これで「結婚したい」っていう立派な説明になってるよ。
つうか、この理由自体、シンプルで合理的で、すばらしいんじゃない?
「女の友人でいいじゃん」「男でないとダメなの?」って問い詰めている向きもあるけど、それまでいくと、絶対に同性の友人じゃダメっていう理屈は無理に出せないがね。

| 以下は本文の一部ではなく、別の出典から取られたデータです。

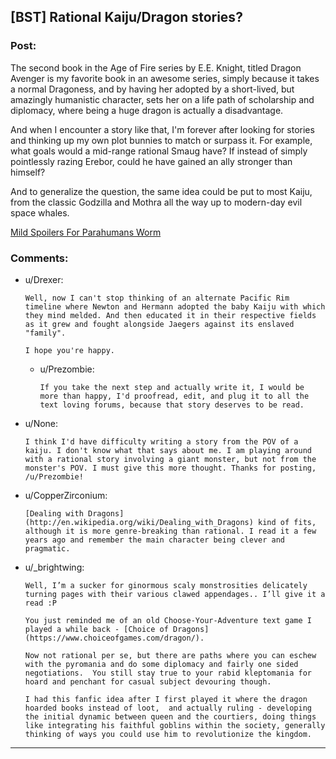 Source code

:## [BST] Rational Kaiju/Dragon stories?

### Post:

The second book in the Age of Fire series by E.E. Knight, titled Dragon Avenger is my favorite book in an awesome series, simply because it takes a normal Dragoness, and by having her adopted by a short-lived, but amazingly humanistic character, sets her on a life path of scholarship and diplomacy, where being a huge dragon is actually a disadvantage.

And when I encounter a story like that, I'm forever after looking for stories and thinking up my own plot bunnies to match or surpass it. For example, what goals would a mid-range rational Smaug have? If instead of simply pointlessly razing Erebor, could he have gained an ally stronger than himself?

And to generalize the question, the same idea could be put to most Kaiju, from the classic Godzilla and Mothra all the way up to modern-day evil space whales.

[Mild Spoilers For Parahumans Worm](#s "No arguing if the Simurgh is a Rational Kaiju already, even if everything was intentionally planned by her, she's still hax")

### Comments:

- u/Drexer:
  ```
  Well, now I can't stop thinking of an alternate Pacific Rim timeline where Newton and Hermann adopted the baby Kaiju with which they mind melded. And then educated it in their respective fields as it grew and fought alongside Jaegers against its enslaved "family".

  I hope you're happy.
  ```

  - u/Prezombie:
    ```
    If you take the next step and actually write it, I would be more than happy, I'd proofread, edit, and plug it to all the text loving forums, because that story deserves to be read.
    ```

- u/None:
  ```
  I think I'd have difficulty writing a story from the POV of a kaiju. I don't know what that says about me. I am playing around with a rational story involving a giant monster, but not from the monster's POV. I must give this more thought. Thanks for posting, /u/Prezombie!
  ```

- u/CopperZirconium:
  ```
  [Dealing with Dragons](http://en.wikipedia.org/wiki/Dealing_with_Dragons) kind of fits, although it is more genre-breaking than rational. I read it a few years ago and remember the main character being clever and pragmatic.
  ```

- u/_brightwing:
  ```
  Well, I’m a sucker for ginormous scaly monstrosities delicately turning pages with their various clawed appendages.. I’ll give it a read :P

  You just reminded me of an old Choose-Your-Adventure text game I played a while back - [Choice of Dragons](https://www.choiceofgames.com/dragon/). 

  Now not rational per se, but there are paths where you can eschew with the pyromania and do some diplomacy and fairly one sided negotiations.  You still stay true to your rabid kleptomania for hoard and penchant for casual subject devouring though.

  I had this fanfic idea after I first played it where the dragon hoarded books instead of loot,  and actually ruling - developing the initial dynamic between queen and the courtiers, doing things like integrating his faithful goblins within the society, generally thinking of ways you could use him to revolutionize the kingdom.
  ```

---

ただその点もあくまで推測すると、「同性の友人」は家族としての一体感=永続性がこの人(横嶋)の中で薄いんだろうね。推測だけど。
民法752条に
夫婦は同居し、互いに協力し扶助しなければならない。
ってあって、単身赴任の強要とかは「民法違反じゃねーの」とか思うけど、まあ同居を唯一のスタイルと定めるのも、もうどうかと思うよ。同居したいと思っている人の同居要求を叶えるだけの条文に変えてあげて*1、そういう単一のスタイルを押しつけるのはもうやめたほうがいい。ぼくも結婚して7年間は別居していたし。*2
横嶋の希望は、前半の「同居」の方は満たしてないけど、後半の「互いに協力し扶助しなければならない」は満たしている。協力し、扶助する、一つのスタイル。
ちなみに、日本国憲法(第24条)にも夫婦の規定はあり、
婚姻は、両性の合意のみに基いて成立し、夫婦が同等の権利を有することを基本として、相互の協力により、維持されなければならない。
こちらは「同居」規定はなく、同権と相互協力のみ。
憲法違反の夫婦ではないw
つまり、憲法に規定されているほどの夫婦像であって、それを結婚の根拠とすることは十分に根拠のあるものだということ。

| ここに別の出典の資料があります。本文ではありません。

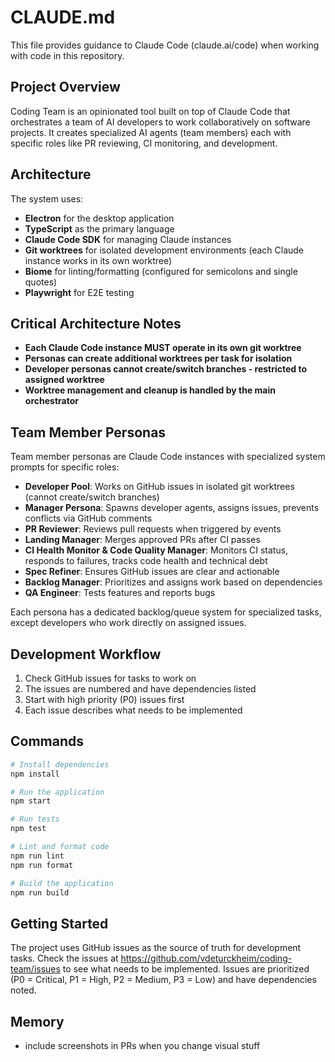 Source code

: # CLAUDE.md

This file provides guidance to Claude Code (claude.ai/code) when working with code in this repository.

## Project Overview

Coding Team is an opinionated tool built on top of Claude Code that orchestrates a team of AI developers to work collaboratively on software projects. It creates specialized AI agents (team members) each with specific roles like PR reviewing, CI monitoring, and development.

## Architecture

The system uses:
- **Electron** for the desktop application
- **TypeScript** as the primary language
- **Claude Code SDK** for managing Claude instances
- **Git worktrees** for isolated development environments (each Claude instance works in its own worktree)
- **Biome** for linting/formatting (configured for semicolons and single quotes)
- **Playwright** for E2E testing

## Critical Architecture Notes

- **Each Claude Code instance MUST operate in its own git worktree**
- **Personas can create additional worktrees per task for isolation**
- **Developer personas cannot create/switch branches - restricted to assigned worktree**
- **Worktree management and cleanup is handled by the main orchestrator**

## Team Member Personas

Team member personas are Claude Code instances with specialized system prompts for specific roles:

- **Developer Pool**: Works on GitHub issues in isolated git worktrees (cannot create/switch branches)
- **Manager Persona**: Spawns developer agents, assigns issues, prevents conflicts via GitHub comments
- **PR Reviewer**: Reviews pull requests when triggered by events
- **Landing Manager**: Merges approved PRs after CI passes
- **CI Health Monitor & Code Quality Manager**: Monitors CI status, responds to failures, tracks code health and technical debt
- **Spec Refiner**: Ensures GitHub issues are clear and actionable
- **Backlog Manager**: Prioritizes and assigns work based on dependencies
- **QA Engineer**: Tests features and reports bugs

Each persona has a dedicated backlog/queue system for specialized tasks, except developers who work directly on assigned issues.

## Development Workflow

1. Check GitHub issues for tasks to work on
2. The issues are numbered and have dependencies listed
3. Start with high priority (P0) issues first
4. Each issue describes what needs to be implemented

## Commands

```bash
# Install dependencies
npm install

# Run the application
npm start

# Run tests
npm test

# Lint and format code
npm run lint
npm run format

# Build the application
npm run build
```

## Getting Started

The project uses GitHub issues as the source of truth for development tasks. Check the issues at https://github.com/vdeturckheim/coding-team/issues to see what needs to be implemented. Issues are prioritized (P0 = Critical, P1 = High, P2 = Medium, P3 = Low) and have dependencies noted.

## Memory

- include screenshots in PRs when you change visual stuff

横嶋のいうとおり、別に論理的に整合していようが、辻褄があっていなかろうが、夫婦の形は夫婦次第なので、そういう理屈はなくてもいい・勝手にやればいいんだけど、論理があるとそれが歴史になるので、最初の基盤になりやすい。
始まってしまえば、生活の実態が夫婦を形成していくから、最初の基盤を離脱したっていい。
全然別の論理で夫婦として発展していくことだってあるだろう。
子どもができて、それだけがつながりになることもあるし、子どもはいないけどもう絶対に離れがたいという理屈を超えた感情になることもあるだろうし。
そうなんだよ。
夫婦や結婚生活というのは、実際に始まって既成事実が積み重なっていくこと自体が実体的な基盤をつくるので、もし結婚をしたいと思っているなら、とにかく始めろ、というアドバイスはありうるのだ。
横嶋のような理屈っぽい人は、最初の理屈をむしろガチガチに固めて、納得してスタートするようにアドバイスしたほうがいい。理屈で納得できないのだろう。だから、横嶋を上回る理屈好きのような存在が身近にいれば、その人に理屈づけをしてもらうと「始まる」んじゃなかろうかと思う。
本書を読む限り、出会っている男性はかなりの数がいて、しかもはたから見て「こんなによさげな男性がいっぱいいるのに、なんで『保留』し続けるの…」と思わざるを得ない。出会いが悪いということはないので、背中を押す仕組みをよく考えることが必要だろうと思う。
あくまで横嶋が本当に結婚したいなら、ね。